La marcha de la democracia disfrazada

Vivimos democracias falsas. Eso no es un secreto. Y no solo en Colombia. Es una característica de este postcapitalismo asentado en la simulación que nos hace defender lo indefendible y convivir con lo inhumano. El filósofo italiano Mario Tronti nos recuerda que “la democracia, como la monarquía de antaño, es ahora absoluta. Más que la práctica de las democracias totalitarias, se hizo hoy una idea totalizante de democracia”. Fuera de la palabra democracia, así, sin apellidos, no hay nada; es lo que nos dicen. Y esa idea totalizante no permite matices, críticas, cuestionamientos o dudas de sus feligreses. Defender la “democracia” es defender el sistema y el sistema, aunque se hunda en putrefacto océano, no puede ser cuestionado.

La democracia, esta democracia de delegación y omisión, no piensa en los ciudadanos, sino en su propia perpetuación. Impone las leyes –que le interesan a la élite que vive en sus entrañas- pero no cumple las leyes que ella misma escribe con renglón torcido para simular su interés por el bienestar común; señala a los enemigos de la sociedad que habitan el “afuera” pero protege a los soldados y funcionarios del oprobio, de la tortura, del dolor; ignora, en el caso colombiano, a la mayoría de personas que habita los territorios periféricos del poder, pero les reclama sacrificios en nombre de la democracia que no conocen; no consiente que subversivos y disidentes del sistema la cuestionen pero permite que sus hijos más nocivos marchen por las calles pidiéndole una dosis más de dictadura…

Democracias como las colombianas acogen y protegen a personajes que escriben cartas al imperio para pedir que nos intervengan; sientan en curules a personas con poca educación o educadas para el robo y la artimaña; mantienen un complejo sistema clientelar que de vez en cuando supura en forma de Odebrecht o de otras marcas, y no tienen pudor en negar derechos básicos como la salud o la vivienda porque el eje de su acción es el poder, no los derechos de las personas.

Este 1 de abril viviremos un típico día “democrático” -de este tipo de democracia disfrazada, claro está-. Hordas de enemigos de los derechos y de la convivencia saldrán a las calles dispuestos a exigir sangre y venganza, que es de lo que se alimentan las sectas políticas.
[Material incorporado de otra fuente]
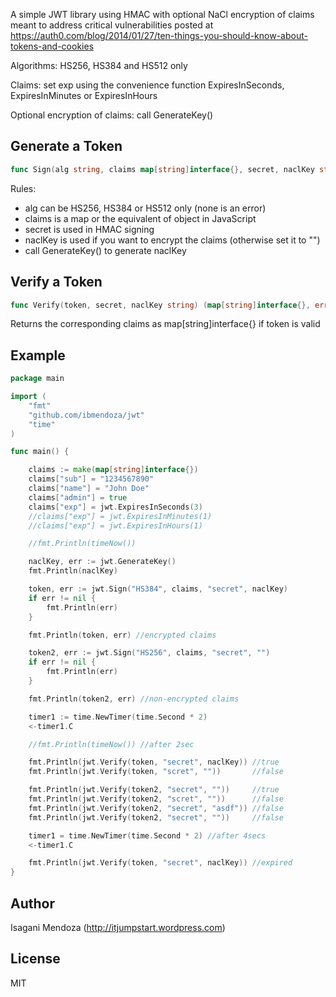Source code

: A simple JWT library using HMAC with optional NaCl encryption of claims meant to address critical vulnerabilities posted at https://auth0.com/blog/2014/01/27/ten-things-you-should-know-about-tokens-and-cookies

Algorithms: HS256, HS384 and HS512 only

Claims: set exp using the convenience function ExpiresInSeconds, ExpiresInMinutes or ExpiresInHours

Optional encryption of claims: call GenerateKey()

Generate a Token
----------------

```go
func Sign(alg string, claims map[string]interface{}, secret, naclKey string) (string, error)
```

Rules: 

- alg can be HS256, HS384 or HS512 only (none is an error)
- claims is a map or the equivalent of object in JavaScript
- secret is used in HMAC signing
- naclKey is used if you want to encrypt the claims (otherwise set it to "")
- call GenerateKey() to generate naclKey

Verify a Token
--------------

```go
func Verify(token, secret, naclKey string) (map[string]interface{}, error)
```

Returns the corresponding claims as map[string]interface{} if token is valid


Example
-------

```go
package main

import (
	"fmt"
	"github.com/ibmendoza/jwt"
	"time"
)

func main() {

	claims := make(map[string]interface{})
	claims["sub"] = "1234567890"
	claims["name"] = "John Doe"
	claims["admin"] = true
	claims["exp"] = jwt.ExpiresInSeconds(3)
	//claims["exp"] = jwt.ExpiresInMinutes(1)
	//claims["exp"] = jwt.ExpiresInHours(1)

	//fmt.Println(timeNow())

	naclKey, err := jwt.GenerateKey()
	fmt.Println(naclKey)

	token, err := jwt.Sign("HS384", claims, "secret", naclKey)
	if err != nil {
		fmt.Println(err)
	}

	fmt.Println(token, err) //encrypted claims

	token2, err := jwt.Sign("HS256", claims, "secret", "")
	if err != nil {
		fmt.Println(err)
	}

	fmt.Println(token2, err) //non-encrypted claims

	timer1 := time.NewTimer(time.Second * 2)
	<-timer1.C

	//fmt.Println(timeNow()) //after 2sec

	fmt.Println(jwt.Verify(token, "secret", naclKey)) //true
	fmt.Println(jwt.Verify(token, "scret", ""))       //false

	fmt.Println(jwt.Verify(token2, "secret", ""))     //true
	fmt.Println(jwt.Verify(token2, "scret", ""))      //false
	fmt.Println(jwt.Verify(token2, "secret", "asdf")) //false
	fmt.Println(jwt.Verify(token2, "secret", ""))     //false

	timer1 = time.NewTimer(time.Second * 2) //after 4secs
	<-timer1.C

	fmt.Println(jwt.Verify(token, "secret", naclKey)) //expired
}
```

Author
-----

Isagani Mendoza (http://itjumpstart.wordpress.com)

License
-------

MIT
Desde Stalin a Pinochet, el discurso del nacionalismo, del enemigo único y de las purgas a todo el que no aplauda a la secta ha prendido entre unas masas tan bien educadas (en los colegios de la democracia) que son profundamente ignorantes (desde una lógica del respeto y el cuidado mutuo).

Este 1 de abril sale a la calle el país de monseñor Bernardo Herrera Restrepo o de Laureano Gómez, el de Pablo Escobar y el de la familia Castaño, el de Rito Alejo del Río o el de Plazas Vega, el de… (la lista es larga). Este 1 de abril quizá podamos entender que no hay que echarle la culpa a Netflix de nuestras desgracias, sino a la indolencia de una sociedad urbana que mira desde su televisor cómo se abona la yerma tierra de nuestros campos y la agria agua de nuestros ríos para que la guerra vuelva y para que el hampa gobierne.
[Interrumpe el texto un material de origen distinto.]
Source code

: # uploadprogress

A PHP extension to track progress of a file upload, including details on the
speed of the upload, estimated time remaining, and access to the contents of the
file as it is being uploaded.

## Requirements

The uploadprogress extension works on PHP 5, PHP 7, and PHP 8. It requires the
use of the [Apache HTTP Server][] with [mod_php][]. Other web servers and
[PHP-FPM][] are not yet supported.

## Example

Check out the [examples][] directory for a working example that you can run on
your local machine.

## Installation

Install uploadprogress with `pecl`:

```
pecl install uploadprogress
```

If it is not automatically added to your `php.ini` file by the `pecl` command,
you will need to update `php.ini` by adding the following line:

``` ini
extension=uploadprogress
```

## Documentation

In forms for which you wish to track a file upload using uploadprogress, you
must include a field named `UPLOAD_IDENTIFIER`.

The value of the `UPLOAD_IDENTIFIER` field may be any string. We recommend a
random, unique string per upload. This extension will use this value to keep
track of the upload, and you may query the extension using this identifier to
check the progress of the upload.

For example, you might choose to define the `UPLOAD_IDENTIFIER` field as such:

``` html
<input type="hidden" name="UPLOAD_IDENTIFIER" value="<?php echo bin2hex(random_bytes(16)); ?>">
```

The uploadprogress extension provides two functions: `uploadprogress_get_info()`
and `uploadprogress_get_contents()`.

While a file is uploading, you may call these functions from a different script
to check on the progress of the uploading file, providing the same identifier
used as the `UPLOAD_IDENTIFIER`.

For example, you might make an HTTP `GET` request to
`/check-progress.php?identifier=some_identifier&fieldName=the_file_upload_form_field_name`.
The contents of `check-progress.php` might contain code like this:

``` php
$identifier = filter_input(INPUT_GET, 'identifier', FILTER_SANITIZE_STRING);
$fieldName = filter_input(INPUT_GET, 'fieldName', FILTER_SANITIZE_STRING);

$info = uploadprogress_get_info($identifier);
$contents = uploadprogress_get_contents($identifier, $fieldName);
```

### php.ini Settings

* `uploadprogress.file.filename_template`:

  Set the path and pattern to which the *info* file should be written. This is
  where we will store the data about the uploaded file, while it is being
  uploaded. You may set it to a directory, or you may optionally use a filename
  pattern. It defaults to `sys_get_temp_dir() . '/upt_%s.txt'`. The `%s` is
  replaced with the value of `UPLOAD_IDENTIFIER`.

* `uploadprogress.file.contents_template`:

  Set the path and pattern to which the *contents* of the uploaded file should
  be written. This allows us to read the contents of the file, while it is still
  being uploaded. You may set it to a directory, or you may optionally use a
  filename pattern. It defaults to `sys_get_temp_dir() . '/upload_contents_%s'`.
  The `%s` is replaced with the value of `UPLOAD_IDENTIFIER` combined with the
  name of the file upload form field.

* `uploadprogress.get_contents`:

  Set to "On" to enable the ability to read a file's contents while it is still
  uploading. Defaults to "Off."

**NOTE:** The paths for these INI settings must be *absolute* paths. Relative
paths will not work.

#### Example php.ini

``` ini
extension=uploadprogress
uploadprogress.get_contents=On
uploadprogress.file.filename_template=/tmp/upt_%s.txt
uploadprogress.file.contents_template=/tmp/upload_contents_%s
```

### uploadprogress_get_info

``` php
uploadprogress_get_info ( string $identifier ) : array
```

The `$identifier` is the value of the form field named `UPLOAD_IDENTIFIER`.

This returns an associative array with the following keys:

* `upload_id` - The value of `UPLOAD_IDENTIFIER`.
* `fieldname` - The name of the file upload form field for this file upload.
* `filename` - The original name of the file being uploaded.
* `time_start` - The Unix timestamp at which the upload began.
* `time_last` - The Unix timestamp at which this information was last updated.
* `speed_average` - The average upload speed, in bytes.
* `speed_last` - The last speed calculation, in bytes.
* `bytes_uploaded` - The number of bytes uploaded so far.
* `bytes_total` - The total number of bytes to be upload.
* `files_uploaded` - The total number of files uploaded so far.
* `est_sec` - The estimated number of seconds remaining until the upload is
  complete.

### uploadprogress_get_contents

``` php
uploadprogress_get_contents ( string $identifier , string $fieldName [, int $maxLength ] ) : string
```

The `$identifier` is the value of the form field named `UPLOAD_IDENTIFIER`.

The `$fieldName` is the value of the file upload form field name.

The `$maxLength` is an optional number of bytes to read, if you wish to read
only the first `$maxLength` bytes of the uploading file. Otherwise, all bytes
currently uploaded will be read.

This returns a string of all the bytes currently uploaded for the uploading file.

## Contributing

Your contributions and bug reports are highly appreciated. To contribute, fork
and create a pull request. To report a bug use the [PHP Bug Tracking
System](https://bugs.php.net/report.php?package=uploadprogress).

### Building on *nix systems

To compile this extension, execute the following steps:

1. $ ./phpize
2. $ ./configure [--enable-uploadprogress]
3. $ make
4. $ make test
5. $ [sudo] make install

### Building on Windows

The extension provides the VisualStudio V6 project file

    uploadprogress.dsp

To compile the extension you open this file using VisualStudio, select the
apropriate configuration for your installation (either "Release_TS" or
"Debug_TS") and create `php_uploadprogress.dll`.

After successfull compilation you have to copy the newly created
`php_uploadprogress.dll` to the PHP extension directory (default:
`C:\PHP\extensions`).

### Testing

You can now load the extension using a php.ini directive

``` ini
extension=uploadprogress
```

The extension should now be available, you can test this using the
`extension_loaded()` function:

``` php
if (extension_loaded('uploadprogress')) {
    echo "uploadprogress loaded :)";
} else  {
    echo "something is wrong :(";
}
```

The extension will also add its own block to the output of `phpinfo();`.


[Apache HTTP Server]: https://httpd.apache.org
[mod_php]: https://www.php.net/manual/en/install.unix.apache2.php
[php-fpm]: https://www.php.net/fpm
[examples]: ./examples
Juan Manuel Roca, poeta de espejos y verdades, escribía hace unas horas: “Popeye y otros legionarios del uribismo saldrán a marchar contra la corrupción. Ya no somos habitantes de un país del tercer mundo, lo somos del primer inframundo. Al final de la marcha no estaría mal que hubiera una redada del Impec: que algunos vayan a acompañar a sus cofrades enrejados”.
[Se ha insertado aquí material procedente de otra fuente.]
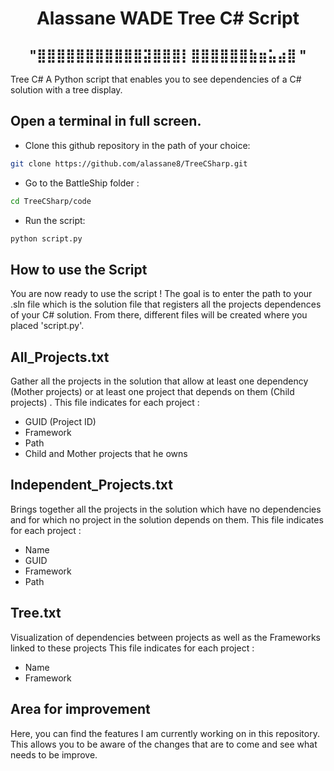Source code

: <h1 align="center">
Alassane WADE Tree C# Script
</h1>  

<h2 align="center">
                                       "⣿⣿⣿⣿⣿⣿⣿⣿⣿⣿⣿⣽⣿⣿⣿⡇⣿⣿⣿⣿⣿⣿⣷⣶⣥⣴⣿ "
</h2>         

Tree C#
A Python script that enables you to see dependencies of a C# solution with a tree display.

## Open a terminal in full screen.
- Clone this github repository in the path of your choice: 
```bash
git clone https://github.com/alassane8/TreeCSharp.git
```
- Go to the BattleShip folder :
```bash
cd TreeCSharp/code
```
- Run the script: 
```bash
python script.py
```
## How to use the Script
You are now ready to use the script ! The goal is to enter the path to your .sln 
file which is the solution file that registers all the projects dependences of your 
C# solution.
From there, different files will be created where you placed 'script.py'.

## All_Projects.txt
Gather all the projects in the solution that allow at least one dependency (Mother projects) 
or at least one project that depends on them (Child projects) .
This file indicates for each project :

- GUID (Project ID)
- Framework
- Path
- Child and Mother projects that he owns

## Independent_Projects.txt
Brings together all the projects in the solution which have no dependencies and for which no 
project in the solution depends on them. 
This file indicates for each project :

- Name
- GUID
- Framework
- Path

## Tree.txt
Visualization of dependencies between projects as well as the Frameworks linked to these projects
This file indicates for each project :

- Name
- Framework

## Area for improvement
Here, you can find the features I am currently working on in this repository.
This allows you to be aware of the changes that are to come and see what needs to be improve.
Pues eso, si esta democracia simulada, disfrazada, excluyente y agresiva, no ve problema en una marcha encabezada por el Sagrado Corazón de Álvaro Uribe, entonces es que nos falta un larguísimo trecho en esta construcción de una paz que o es “otra cosa” (respecto a la mentira democrática que impera desde hace 103 años) o no será nada.